• _Exercise brief_: Only a number is wanted here: how many lines in the entries below contain the word "time".

• _Listed entries_:

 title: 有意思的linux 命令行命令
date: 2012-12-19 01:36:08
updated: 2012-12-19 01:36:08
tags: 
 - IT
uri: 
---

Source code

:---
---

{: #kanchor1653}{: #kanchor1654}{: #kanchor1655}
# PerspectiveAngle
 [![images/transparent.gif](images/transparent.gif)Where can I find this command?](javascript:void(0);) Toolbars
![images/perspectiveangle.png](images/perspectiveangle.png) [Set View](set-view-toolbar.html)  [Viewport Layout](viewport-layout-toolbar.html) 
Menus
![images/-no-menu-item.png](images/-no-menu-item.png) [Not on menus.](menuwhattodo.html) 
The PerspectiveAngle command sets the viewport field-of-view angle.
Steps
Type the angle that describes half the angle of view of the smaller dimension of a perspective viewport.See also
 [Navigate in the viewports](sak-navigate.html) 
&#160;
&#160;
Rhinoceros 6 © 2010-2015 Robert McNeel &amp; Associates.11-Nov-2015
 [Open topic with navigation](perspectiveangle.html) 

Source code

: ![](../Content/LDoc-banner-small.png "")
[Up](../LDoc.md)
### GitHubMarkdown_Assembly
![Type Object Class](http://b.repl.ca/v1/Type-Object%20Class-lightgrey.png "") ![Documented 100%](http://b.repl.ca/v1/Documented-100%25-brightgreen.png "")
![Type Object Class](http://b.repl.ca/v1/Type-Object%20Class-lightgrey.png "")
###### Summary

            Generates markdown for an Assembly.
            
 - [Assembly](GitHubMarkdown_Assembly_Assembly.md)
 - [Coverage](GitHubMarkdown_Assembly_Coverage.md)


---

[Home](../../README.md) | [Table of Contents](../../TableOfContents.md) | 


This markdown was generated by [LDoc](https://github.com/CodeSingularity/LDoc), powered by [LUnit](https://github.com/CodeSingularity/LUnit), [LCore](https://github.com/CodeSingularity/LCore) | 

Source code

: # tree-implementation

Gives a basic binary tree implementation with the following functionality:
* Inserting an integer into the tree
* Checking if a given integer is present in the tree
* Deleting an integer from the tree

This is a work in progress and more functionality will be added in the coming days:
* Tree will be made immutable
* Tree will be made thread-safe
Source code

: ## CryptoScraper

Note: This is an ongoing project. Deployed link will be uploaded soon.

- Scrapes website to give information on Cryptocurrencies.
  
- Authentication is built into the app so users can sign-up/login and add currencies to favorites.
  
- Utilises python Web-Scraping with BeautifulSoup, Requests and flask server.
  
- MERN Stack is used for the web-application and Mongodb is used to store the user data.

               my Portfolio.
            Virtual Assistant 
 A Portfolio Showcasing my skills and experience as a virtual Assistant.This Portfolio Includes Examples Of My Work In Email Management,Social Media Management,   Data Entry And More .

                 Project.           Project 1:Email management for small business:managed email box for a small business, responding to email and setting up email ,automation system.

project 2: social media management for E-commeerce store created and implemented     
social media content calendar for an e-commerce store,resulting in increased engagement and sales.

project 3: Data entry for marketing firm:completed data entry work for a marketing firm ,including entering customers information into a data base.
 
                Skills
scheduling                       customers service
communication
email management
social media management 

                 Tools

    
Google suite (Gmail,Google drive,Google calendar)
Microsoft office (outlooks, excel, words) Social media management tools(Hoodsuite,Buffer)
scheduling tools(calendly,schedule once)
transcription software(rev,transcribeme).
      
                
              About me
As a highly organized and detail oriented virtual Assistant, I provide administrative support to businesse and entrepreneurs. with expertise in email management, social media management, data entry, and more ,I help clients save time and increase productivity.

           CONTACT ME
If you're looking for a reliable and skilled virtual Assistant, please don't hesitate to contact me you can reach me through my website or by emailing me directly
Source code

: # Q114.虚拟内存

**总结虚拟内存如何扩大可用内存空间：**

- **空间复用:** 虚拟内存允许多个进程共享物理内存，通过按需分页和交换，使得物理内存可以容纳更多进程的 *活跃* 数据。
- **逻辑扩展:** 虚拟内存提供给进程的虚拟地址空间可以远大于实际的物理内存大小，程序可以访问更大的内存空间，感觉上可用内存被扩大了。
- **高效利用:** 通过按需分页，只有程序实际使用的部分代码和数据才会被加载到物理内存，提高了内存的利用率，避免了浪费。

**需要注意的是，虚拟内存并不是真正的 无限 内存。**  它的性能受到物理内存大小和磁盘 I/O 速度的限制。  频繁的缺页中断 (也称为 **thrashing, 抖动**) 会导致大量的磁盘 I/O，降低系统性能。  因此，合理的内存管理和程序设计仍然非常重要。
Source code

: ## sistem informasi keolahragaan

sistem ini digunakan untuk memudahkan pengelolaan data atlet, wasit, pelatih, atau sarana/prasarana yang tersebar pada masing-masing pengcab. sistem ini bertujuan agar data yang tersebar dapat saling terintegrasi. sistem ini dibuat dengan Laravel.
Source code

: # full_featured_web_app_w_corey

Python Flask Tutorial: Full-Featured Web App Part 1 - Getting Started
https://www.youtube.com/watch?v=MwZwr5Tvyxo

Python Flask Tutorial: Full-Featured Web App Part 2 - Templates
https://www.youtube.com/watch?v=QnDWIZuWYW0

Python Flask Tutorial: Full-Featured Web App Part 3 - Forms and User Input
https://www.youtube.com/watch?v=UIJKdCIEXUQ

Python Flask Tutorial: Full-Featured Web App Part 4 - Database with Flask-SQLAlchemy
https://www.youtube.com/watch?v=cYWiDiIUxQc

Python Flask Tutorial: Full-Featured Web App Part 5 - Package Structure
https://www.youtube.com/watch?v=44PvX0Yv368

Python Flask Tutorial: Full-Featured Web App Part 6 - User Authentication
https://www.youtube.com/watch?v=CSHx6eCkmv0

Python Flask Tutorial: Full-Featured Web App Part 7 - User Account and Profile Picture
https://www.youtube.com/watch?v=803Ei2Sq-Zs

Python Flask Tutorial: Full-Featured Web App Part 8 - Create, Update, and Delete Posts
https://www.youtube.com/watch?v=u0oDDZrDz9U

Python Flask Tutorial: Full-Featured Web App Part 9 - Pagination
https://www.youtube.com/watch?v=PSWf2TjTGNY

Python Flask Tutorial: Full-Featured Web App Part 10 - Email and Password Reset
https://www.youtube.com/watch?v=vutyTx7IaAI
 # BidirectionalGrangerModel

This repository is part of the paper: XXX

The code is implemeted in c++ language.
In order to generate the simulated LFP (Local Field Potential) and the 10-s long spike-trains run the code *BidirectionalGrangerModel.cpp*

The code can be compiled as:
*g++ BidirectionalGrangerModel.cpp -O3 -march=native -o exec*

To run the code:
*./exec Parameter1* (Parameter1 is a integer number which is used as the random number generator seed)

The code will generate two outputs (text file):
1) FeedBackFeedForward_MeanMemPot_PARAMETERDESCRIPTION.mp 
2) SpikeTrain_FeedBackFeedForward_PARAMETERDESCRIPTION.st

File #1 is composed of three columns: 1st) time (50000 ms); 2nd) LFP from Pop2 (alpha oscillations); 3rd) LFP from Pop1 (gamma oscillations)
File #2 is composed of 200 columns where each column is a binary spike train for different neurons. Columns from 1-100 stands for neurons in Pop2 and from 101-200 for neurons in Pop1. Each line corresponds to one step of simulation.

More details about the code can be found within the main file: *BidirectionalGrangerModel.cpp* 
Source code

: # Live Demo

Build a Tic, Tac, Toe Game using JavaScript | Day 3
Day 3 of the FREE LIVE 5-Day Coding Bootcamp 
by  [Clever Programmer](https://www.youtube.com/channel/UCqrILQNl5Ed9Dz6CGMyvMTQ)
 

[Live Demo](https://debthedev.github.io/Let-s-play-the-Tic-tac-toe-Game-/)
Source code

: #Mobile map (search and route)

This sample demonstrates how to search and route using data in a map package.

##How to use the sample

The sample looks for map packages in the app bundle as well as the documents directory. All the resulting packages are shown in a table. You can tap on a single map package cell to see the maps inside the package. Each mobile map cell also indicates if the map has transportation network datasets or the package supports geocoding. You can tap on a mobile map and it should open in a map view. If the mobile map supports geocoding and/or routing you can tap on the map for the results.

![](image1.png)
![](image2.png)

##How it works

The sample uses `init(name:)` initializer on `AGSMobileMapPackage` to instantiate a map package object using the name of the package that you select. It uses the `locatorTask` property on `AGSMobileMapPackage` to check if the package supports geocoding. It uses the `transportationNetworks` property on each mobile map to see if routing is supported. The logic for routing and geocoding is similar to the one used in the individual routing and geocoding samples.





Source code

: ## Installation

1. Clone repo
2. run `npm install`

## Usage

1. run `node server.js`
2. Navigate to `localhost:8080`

==

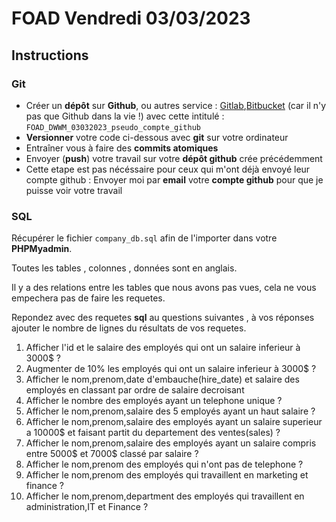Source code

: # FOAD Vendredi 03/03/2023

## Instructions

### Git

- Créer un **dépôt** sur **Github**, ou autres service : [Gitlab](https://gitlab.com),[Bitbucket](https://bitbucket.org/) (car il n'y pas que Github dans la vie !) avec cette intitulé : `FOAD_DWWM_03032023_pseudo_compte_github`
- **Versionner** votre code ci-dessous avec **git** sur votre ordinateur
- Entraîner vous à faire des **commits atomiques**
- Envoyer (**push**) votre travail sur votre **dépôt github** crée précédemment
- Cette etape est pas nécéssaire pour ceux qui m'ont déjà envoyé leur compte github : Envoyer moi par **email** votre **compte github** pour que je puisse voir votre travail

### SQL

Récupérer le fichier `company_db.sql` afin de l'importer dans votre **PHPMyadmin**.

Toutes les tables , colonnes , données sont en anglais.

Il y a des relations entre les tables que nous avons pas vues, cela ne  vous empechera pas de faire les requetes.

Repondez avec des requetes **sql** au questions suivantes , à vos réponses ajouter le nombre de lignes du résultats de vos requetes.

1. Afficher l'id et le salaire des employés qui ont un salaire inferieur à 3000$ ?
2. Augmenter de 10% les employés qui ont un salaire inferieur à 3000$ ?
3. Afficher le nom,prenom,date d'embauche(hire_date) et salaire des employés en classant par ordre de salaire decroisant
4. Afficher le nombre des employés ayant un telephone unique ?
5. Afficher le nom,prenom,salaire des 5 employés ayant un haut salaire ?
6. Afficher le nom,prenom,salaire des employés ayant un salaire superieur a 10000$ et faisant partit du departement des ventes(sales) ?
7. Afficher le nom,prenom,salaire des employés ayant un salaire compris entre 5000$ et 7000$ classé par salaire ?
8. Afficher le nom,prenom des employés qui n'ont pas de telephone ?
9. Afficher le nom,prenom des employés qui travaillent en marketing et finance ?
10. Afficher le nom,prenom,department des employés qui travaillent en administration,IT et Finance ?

• _Task output_: 2